* _Activity_: Your job is to copy the lines from the material that include "branch".

* _Data for the task_:
*-*-*

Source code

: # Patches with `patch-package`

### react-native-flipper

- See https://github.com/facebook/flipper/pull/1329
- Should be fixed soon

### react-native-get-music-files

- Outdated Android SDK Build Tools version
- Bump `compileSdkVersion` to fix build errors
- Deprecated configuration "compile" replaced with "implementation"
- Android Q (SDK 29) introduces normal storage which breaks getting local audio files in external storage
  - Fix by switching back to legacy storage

*-*-*

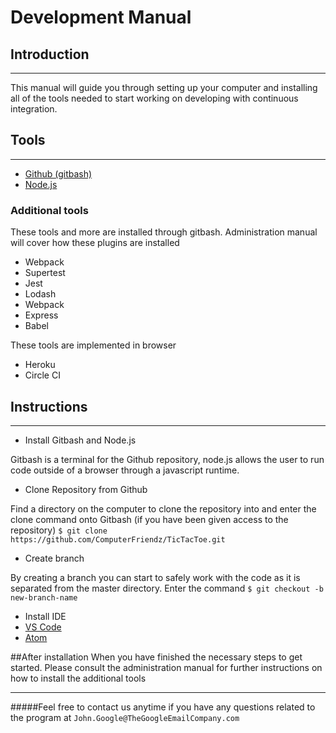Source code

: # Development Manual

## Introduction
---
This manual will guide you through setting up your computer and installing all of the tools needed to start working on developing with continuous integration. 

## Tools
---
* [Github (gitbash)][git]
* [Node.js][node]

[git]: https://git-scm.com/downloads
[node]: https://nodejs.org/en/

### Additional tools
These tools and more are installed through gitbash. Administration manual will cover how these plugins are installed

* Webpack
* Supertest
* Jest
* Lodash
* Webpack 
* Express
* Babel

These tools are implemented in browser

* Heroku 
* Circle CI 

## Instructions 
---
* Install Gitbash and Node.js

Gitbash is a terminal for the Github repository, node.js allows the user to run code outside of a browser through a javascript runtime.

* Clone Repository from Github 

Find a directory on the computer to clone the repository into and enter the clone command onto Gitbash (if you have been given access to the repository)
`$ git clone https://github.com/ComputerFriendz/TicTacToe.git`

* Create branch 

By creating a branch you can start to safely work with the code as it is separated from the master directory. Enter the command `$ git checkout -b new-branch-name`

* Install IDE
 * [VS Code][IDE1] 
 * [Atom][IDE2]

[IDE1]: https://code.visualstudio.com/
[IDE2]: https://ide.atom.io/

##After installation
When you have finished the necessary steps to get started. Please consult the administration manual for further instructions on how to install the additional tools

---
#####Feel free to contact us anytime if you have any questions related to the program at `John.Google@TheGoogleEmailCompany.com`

*-*-*

* _Answer for this exercise_:
* Create branch 
By creating a branch you can start to safely work with the code as it is separated from the master directory. Enter the command `$ git checkout -b new-branch-name`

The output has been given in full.